Ten years after the bombing of the Alfred P. Murrah Federal Building in Oklahoma City, just 46 percent of Americans think similar acts can be prevented in the future. Pessimism has increased since the September 11th, 2001 attacks -- before then, a majority felt acts like Oklahoma City could be prevented.
After the 9/11 attacks, the U.S. Congress passed the USA Patriot Act to help prevent terrorism but many are not convinced this is the right answer. They think the act goes too far and poses a threat to civil liberties.
The public is now divided on whether events like the Oklahoma City bombing can be prevented from happening again. 46 percent think we've learned from that attack and can prevent similar attacks in the future, but the same number say such events are not preventable. In 2000, on the fifth anniversary of the Oklahoma City bombing, 55 percent of Americans thought such an attack could be prevented from happening again.

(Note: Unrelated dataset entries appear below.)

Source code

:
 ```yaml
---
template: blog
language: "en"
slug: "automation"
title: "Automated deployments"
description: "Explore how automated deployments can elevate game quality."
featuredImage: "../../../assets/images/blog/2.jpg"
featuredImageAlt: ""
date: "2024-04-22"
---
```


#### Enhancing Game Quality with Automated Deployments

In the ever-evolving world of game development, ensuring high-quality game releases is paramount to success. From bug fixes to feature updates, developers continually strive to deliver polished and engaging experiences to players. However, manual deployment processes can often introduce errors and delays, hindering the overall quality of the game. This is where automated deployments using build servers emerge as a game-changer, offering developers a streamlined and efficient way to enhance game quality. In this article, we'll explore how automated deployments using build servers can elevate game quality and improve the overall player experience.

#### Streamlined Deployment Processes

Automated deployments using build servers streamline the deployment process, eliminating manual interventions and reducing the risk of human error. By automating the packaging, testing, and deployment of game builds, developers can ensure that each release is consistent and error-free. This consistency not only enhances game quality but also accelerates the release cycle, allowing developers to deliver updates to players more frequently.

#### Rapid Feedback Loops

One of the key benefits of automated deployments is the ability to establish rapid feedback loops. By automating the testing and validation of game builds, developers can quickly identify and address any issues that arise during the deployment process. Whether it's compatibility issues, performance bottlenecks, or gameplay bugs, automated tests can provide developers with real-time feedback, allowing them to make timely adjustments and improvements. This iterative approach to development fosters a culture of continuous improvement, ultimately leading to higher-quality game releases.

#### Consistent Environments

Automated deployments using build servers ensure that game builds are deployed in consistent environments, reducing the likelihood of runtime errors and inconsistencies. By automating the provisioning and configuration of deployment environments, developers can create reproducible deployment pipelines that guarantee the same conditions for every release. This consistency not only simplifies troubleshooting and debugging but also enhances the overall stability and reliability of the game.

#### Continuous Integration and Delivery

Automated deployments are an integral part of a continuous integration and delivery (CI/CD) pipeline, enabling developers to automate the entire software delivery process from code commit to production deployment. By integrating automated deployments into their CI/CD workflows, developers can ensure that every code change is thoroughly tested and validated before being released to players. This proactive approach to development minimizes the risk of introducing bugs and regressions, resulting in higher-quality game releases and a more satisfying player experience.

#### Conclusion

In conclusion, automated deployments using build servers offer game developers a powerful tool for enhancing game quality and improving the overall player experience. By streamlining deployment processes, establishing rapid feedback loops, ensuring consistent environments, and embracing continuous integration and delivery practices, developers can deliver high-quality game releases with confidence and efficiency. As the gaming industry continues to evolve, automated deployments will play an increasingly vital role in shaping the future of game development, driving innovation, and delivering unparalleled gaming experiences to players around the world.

CAN ACTS LIKE OKLAHOMA CITY BE PREVENTED?
Can be prevented
Can NOT be prevented
The USA Patriot Act, passed in October 2001 and set to expire at the end of the year unless Congress renews it, expanded the wiretapping authority of U.S. intelligence agencies and strengthened penalties for those aiding terrorists.

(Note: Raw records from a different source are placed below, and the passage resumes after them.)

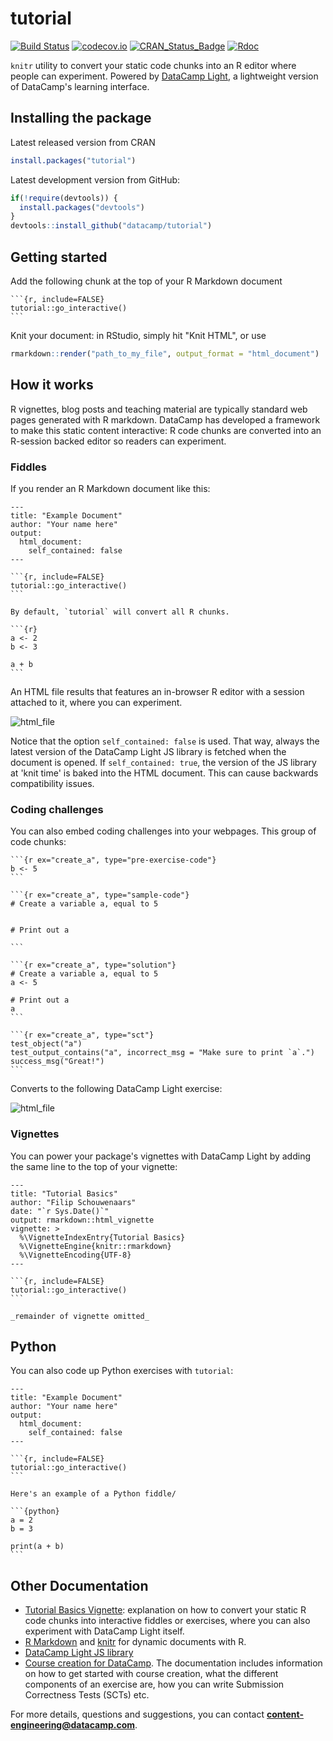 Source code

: # tutorial

[![Build Status](https://api.travis-ci.org/datacamp/tutorial.svg?branch=master)](https://travis-ci.org/datacamp/tutorial)
[![codecov.io](https://codecov.io/github/datacamp/tutorial/coverage.svg?branch=master)](https://codecov.io/github/datacamp/tutorial?branch=master)
[![CRAN_Status_Badge](http://www.r-pkg.org/badges/version/tutorial)](https://cran.r-project.org/package=tutorial)
[![Rdoc](http://www.rdocumentation.org/badges/version/tutorial)](http://www.rdocumentation.org/packages/tutorial)

`knitr` utility to convert your static code chunks into an R editor where people can experiment. Powered by [DataCamp Light](https://www.github.com/datacamp/datacamp-light), a lightweight version of DataCamp's learning interface.

## Installing the package

Latest released version from CRAN

```R
install.packages("tutorial")
```

Latest development version from GitHub:

```R
if(!require(devtools)) {
  install.packages("devtools")
}
devtools::install_github("datacamp/tutorial")
```

## Getting started

Add the following chunk at the top of your R Markdown document

    ```{r, include=FALSE}
    tutorial::go_interactive()
    ```

Knit your document: in RStudio, simply hit "Knit HTML", or use

```R
rmarkdown::render("path_to_my_file", output_format = "html_document")
```

## How it works

R vignettes, blog posts and teaching material are typically standard web pages generated with R markdown. DataCamp has developed a framework to make this static content interactive: R code chunks are converted into an R-session backed editor so readers can experiment.

### Fiddles

If you render an R Markdown document like this:   

    ---
    title: "Example Document"
    author: "Your name here"
    output:
      html_document:
        self_contained: false
    ---

    ```{r, include=FALSE}
    tutorial::go_interactive()
    ```
    
    By default, `tutorial` will convert all R chunks.

    ```{r}
    a <- 2
    b <- 3

    a + b
    ```

An HTML file results that features an in-browser R editor with a session attached to it, where you can experiment.

![html_file](https://s3.amazonaws.com/assets.datacamp.com/img/github/content-engineering-repos/tutorial_fiddle2.png)

Notice that the option `self_contained: false` is used. That way, always the latest version of the DataCamp Light JS library is fetched when the document is opened. If `self_contained: true`, the version of the JS library at 'knit time' is baked into the HTML document. This can cause backwards compatibility issues.

### Coding challenges

You can also embed coding challenges into your webpages. This group of code chunks:

    ```{r ex="create_a", type="pre-exercise-code"}
    b <- 5
    ```
    
    ```{r ex="create_a", type="sample-code"}
    # Create a variable a, equal to 5
    
    
    # Print out a
    
    ```
    
    ```{r ex="create_a", type="solution"}
    # Create a variable a, equal to 5
    a <- 5
    
    # Print out a
    a
    ```
    
    ```{r ex="create_a", type="sct"}
    test_object("a")
    test_output_contains("a", incorrect_msg = "Make sure to print `a`.")
    success_msg("Great!")
    ```
    
Converts to the following DataCamp Light exercise:

![html_file](https://s3.amazonaws.com/assets.datacamp.com/img/github/content-engineering-repos/tutorial_exercise.png)

### Vignettes

You can power your package's vignettes with DataCamp Light by adding the same line to the top of your vignette:

    ---
    title: "Tutorial Basics"
    author: "Filip Schouwenaars"
    date: "`r Sys.Date()`"
    output: rmarkdown::html_vignette
    vignette: >
      %\VignetteIndexEntry{Tutorial Basics}
      %\VignetteEngine{knitr::rmarkdown}
      %\VignetteEncoding{UTF-8}
    ---

    ```{r, include=FALSE}
    tutorial::go_interactive()
    ```
    
    _remainder of vignette omitted_

## Python

You can also code up Python exercises with `tutorial`:

    ---
    title: "Example Document"
    author: "Your name here"
    output:
      html_document:
        self_contained: false
    ---

    ```{r, include=FALSE}
    tutorial::go_interactive()
    ```
    
    Here's an example of a Python fiddle/

    ```{python}
    a = 2
    b = 3

    print(a + b)
    ```

## Other Documentation

- [Tutorial Basics Vignette](https://cran.r-project.org/package=tutorial): explanation on how to convert your static R code chunks into interactive fiddles or exercises, where you can also experiment with DataCamp Light itself.
- [R Markdown](http://rmarkdown.rstudio.com/) and [knitr](http://yihui.name/knitr/) for dynamic documents with R.
- [DataCamp Light JS library](https://www.github.com/datacamp/datacamp-light)
- [Course creation for DataCamp](https://www.datacamp.com/teach/documentation). The documentation includes information on how to get started with course creation, what the different components of an exercise are, how you can write Submission Correctness Tests (SCTs) etc.

For more details, questions and suggestions, you can contact <b>content-engineering@datacamp.com</b>.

Today, 41 percent of Americans have heard or read about the USA Patriot Act (13 percent have heard a lot about it), but 57 percent have heard little or nothing about it.
Among those who have heard or read about the USA Patriot Act, 49 percent say it is a necessary tool that helps the government find terrorists, but nearly as many -- 45 percent -- say the act goes too far and is a threat to civil liberties. The public is more closely divided on this issue than they were last year.